_The task_.
The required output is every entry, printed exactly as written.

_Provided data_.

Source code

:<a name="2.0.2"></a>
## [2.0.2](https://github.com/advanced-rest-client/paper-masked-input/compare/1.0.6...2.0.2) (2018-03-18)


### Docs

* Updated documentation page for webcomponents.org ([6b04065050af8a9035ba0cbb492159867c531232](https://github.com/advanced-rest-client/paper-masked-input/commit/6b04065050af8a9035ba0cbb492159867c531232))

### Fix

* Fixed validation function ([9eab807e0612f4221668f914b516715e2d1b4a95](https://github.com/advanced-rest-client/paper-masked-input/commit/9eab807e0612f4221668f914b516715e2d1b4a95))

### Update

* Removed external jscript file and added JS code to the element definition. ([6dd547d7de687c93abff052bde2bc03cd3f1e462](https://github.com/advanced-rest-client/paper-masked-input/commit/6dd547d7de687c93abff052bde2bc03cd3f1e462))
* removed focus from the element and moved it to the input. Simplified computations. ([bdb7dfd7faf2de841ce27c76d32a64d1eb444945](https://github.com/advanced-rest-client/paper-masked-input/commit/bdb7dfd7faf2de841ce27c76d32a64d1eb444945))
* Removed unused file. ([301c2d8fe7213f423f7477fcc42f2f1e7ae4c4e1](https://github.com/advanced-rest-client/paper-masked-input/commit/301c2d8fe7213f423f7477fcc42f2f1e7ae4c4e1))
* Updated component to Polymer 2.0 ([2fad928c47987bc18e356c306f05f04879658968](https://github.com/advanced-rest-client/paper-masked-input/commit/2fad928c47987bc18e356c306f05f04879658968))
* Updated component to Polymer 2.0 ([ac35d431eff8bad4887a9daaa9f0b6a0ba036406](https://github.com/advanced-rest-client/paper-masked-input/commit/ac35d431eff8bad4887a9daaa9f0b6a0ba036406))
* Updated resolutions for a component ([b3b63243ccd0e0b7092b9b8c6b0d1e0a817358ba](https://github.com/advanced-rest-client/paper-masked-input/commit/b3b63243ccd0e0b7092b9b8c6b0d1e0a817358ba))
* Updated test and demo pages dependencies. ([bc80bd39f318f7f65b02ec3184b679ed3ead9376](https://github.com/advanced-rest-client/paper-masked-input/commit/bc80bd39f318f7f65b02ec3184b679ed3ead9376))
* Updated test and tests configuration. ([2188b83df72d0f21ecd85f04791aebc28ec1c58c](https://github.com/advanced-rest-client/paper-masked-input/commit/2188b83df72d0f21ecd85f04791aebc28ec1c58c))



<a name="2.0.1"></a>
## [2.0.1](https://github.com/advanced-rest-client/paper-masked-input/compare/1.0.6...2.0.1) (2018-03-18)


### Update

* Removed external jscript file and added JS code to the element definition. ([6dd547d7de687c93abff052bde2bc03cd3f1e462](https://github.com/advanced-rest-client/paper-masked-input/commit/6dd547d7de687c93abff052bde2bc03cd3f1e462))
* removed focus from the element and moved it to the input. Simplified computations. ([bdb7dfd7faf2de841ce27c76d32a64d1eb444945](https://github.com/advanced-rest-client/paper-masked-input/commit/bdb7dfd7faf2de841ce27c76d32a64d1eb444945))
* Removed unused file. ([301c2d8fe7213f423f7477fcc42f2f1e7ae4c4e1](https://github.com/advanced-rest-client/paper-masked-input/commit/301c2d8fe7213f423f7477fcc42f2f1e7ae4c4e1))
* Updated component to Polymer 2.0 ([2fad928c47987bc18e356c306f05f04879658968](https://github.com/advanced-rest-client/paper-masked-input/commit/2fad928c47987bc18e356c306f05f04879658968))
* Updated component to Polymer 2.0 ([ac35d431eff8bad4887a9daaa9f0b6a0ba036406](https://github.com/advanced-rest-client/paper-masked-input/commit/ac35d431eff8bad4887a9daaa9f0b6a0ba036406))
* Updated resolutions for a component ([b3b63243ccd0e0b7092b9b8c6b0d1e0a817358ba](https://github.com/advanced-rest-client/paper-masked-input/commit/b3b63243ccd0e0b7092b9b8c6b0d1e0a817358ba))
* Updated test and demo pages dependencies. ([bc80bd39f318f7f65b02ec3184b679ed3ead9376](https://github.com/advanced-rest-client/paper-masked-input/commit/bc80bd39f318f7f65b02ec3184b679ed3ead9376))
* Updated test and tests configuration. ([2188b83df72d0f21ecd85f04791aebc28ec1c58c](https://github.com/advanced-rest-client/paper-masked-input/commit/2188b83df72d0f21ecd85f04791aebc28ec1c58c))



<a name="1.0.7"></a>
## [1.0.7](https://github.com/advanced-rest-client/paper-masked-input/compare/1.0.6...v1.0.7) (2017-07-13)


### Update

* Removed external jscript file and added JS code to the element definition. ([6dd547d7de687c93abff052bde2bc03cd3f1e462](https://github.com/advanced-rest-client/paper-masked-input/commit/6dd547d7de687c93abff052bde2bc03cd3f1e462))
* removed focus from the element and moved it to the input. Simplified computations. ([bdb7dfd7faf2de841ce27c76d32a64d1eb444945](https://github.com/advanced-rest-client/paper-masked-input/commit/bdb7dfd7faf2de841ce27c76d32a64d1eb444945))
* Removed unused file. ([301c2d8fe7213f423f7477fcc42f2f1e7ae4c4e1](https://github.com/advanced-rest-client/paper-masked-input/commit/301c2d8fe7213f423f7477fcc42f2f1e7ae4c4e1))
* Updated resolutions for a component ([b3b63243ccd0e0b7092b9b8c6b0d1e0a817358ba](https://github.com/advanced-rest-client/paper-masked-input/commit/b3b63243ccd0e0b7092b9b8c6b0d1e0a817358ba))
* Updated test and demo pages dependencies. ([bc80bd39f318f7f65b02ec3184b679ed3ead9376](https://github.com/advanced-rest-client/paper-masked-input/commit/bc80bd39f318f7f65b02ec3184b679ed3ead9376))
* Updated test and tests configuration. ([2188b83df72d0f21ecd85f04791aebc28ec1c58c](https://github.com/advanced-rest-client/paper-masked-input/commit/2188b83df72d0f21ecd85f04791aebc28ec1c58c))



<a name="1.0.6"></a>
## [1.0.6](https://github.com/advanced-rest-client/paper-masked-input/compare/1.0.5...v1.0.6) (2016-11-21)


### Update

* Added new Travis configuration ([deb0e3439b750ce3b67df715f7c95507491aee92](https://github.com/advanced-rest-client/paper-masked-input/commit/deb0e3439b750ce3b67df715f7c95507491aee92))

_Task output_.
Source code

:<a name="2.0.2"></a>
## [2.0.2](https://github.com/advanced-rest-client/paper-masked-input/compare/1.0.6...2.0.2) (2018-03-18)


### Docs

* Updated documentation page for webcomponents.org ([6b04065050af8a9035ba0cbb492159867c531232](https://github.com/advanced-rest-client/paper-masked-input/commit/6b04065050af8a9035ba0cbb492159867c531232))

### Fix

* Fixed validation function ([9eab807e0612f4221668f914b516715e2d1b4a95](https://github.com/advanced-rest-client/paper-masked-input/commit/9eab807e0612f4221668f914b516715e2d1b4a95))

### Update

* Removed external jscript file and added JS code to the element definition. ([6dd547d7de687c93abff052bde2bc03cd3f1e462](https://github.com/advanced-rest-client/paper-masked-input/commit/6dd547d7de687c93abff052bde2bc03cd3f1e462))
* removed focus from the element and moved it to the input. Simplified computations. ([bdb7dfd7faf2de841ce27c76d32a64d1eb444945](https://github.com/advanced-rest-client/paper-masked-input/commit/bdb7dfd7faf2de841ce27c76d32a64d1eb444945))
* Removed unused file. ([301c2d8fe7213f423f7477fcc42f2f1e7ae4c4e1](https://github.com/advanced-rest-client/paper-masked-input/commit/301c2d8fe7213f423f7477fcc42f2f1e7ae4c4e1))
* Updated component to Polymer 2.0 ([2fad928c47987bc18e356c306f05f04879658968](https://github.com/advanced-rest-client/paper-masked-input/commit/2fad928c47987bc18e356c306f05f04879658968))
* Updated component to Polymer 2.0 ([ac35d431eff8bad4887a9daaa9f0b6a0ba036406](https://github.com/advanced-rest-client/paper-masked-input/commit/ac35d431eff8bad4887a9daaa9f0b6a0ba036406))
* Updated resolutions for a component ([b3b63243ccd0e0b7092b9b8c6b0d1e0a817358ba](https://github.com/advanced-rest-client/paper-masked-input/commit/b3b63243ccd0e0b7092b9b8c6b0d1e0a817358ba))
* Updated test and demo pages dependencies. ([bc80bd39f318f7f65b02ec3184b679ed3ead9376](https://github.com/advanced-rest-client/paper-masked-input/commit/bc80bd39f318f7f65b02ec3184b679ed3ead9376))
* Updated test and tests configuration. ([2188b83df72d0f21ecd85f04791aebc28ec1c58c](https://github.com/advanced-rest-client/paper-masked-input/commit/2188b83df72d0f21ecd85f04791aebc28ec1c58c))



<a name="2.0.1"></a>
## [2.0.1](https://github.com/advanced-rest-client/paper-masked-input/compare/1.0.6...2.0.1) (2018-03-18)


### Update

* Removed external jscript file and added JS code to the element definition. ([6dd547d7de687c93abff052bde2bc03cd3f1e462](https://github.com/advanced-rest-client/paper-masked-input/commit/6dd547d7de687c93abff052bde2bc03cd3f1e462))
* removed focus from the element and moved it to the input. Simplified computations. ([bdb7dfd7faf2de841ce27c76d32a64d1eb444945](https://github.com/advanced-rest-client/paper-masked-input/commit/bdb7dfd7faf2de841ce27c76d32a64d1eb444945))
* Removed unused file. ([301c2d8fe7213f423f7477fcc42f2f1e7ae4c4e1](https://github.com/advanced-rest-client/paper-masked-input/commit/301c2d8fe7213f423f7477fcc42f2f1e7ae4c4e1))
* Updated component to Polymer 2.0 ([2fad928c47987bc18e356c306f05f04879658968](https://github.com/advanced-rest-client/paper-masked-input/commit/2fad928c47987bc18e356c306f05f04879658968))
* Updated component to Polymer 2.0 ([ac35d431eff8bad4887a9daaa9f0b6a0ba036406](https://github.com/advanced-rest-client/paper-masked-input/commit/ac35d431eff8bad4887a9daaa9f0b6a0ba036406))
* Updated resolutions for a component ([b3b63243ccd0e0b7092b9b8c6b0d1e0a817358ba](https://github.com/advanced-rest-client/paper-masked-input/commit/b3b63243ccd0e0b7092b9b8c6b0d1e0a817358ba))
* Updated test and demo pages dependencies. ([bc80bd39f318f7f65b02ec3184b679ed3ead9376](https://github.com/advanced-rest-client/paper-masked-input/commit/bc80bd39f318f7f65b02ec3184b679ed3ead9376))
* Updated test and tests configuration. ([2188b83df72d0f21ecd85f04791aebc28ec1c58c](https://github.com/advanced-rest-client/paper-masked-input/commit/2188b83df72d0f21ecd85f04791aebc28ec1c58c))



<a name="1.0.7"></a>
## [1.0.7](https://github.com/advanced-rest-client/paper-masked-input/compare/1.0.6...v1.0.7) (2017-07-13)


### Update

* Removed external jscript file and added JS code to the element definition. ([6dd547d7de687c93abff052bde2bc03cd3f1e462](https://github.com/advanced-rest-client/paper-masked-input/commit/6dd547d7de687c93abff052bde2bc03cd3f1e462))
* removed focus from the element and moved it to the input. Simplified computations. ([bdb7dfd7faf2de841ce27c76d32a64d1eb444945](https://github.com/advanced-rest-client/paper-masked-input/commit/bdb7dfd7faf2de841ce27c76d32a64d1eb444945))
* Removed unused file. ([301c2d8fe7213f423f7477fcc42f2f1e7ae4c4e1](https://github.com/advanced-rest-client/paper-masked-input/commit/301c2d8fe7213f423f7477fcc42f2f1e7ae4c4e1))
* Updated resolutions for a component ([b3b63243ccd0e0b7092b9b8c6b0d1e0a817358ba](https://github.com/advanced-rest-client/paper-masked-input/commit/b3b63243ccd0e0b7092b9b8c6b0d1e0a817358ba))
* Updated test and demo pages dependencies. ([bc80bd39f318f7f65b02ec3184b679ed3ead9376](https://github.com/advanced-rest-client/paper-masked-input/commit/bc80bd39f318f7f65b02ec3184b679ed3ead9376))
* Updated test and tests configuration. ([2188b83df72d0f21ecd85f04791aebc28ec1c58c](https://github.com/advanced-rest-client/paper-masked-input/commit/2188b83df72d0f21ecd85f04791aebc28ec1c58c))



<a name="1.0.6"></a>
## [1.0.6](https://github.com/advanced-rest-client/paper-masked-input/compare/1.0.5...v1.0.6) (2016-11-21)


### Update

* Added new Travis configuration ([deb0e3439b750ce3b67df715f7c95507491aee92](https://github.com/advanced-rest-client/paper-masked-input/commit/deb0e3439b750ce3b67df715f7c95507491aee92))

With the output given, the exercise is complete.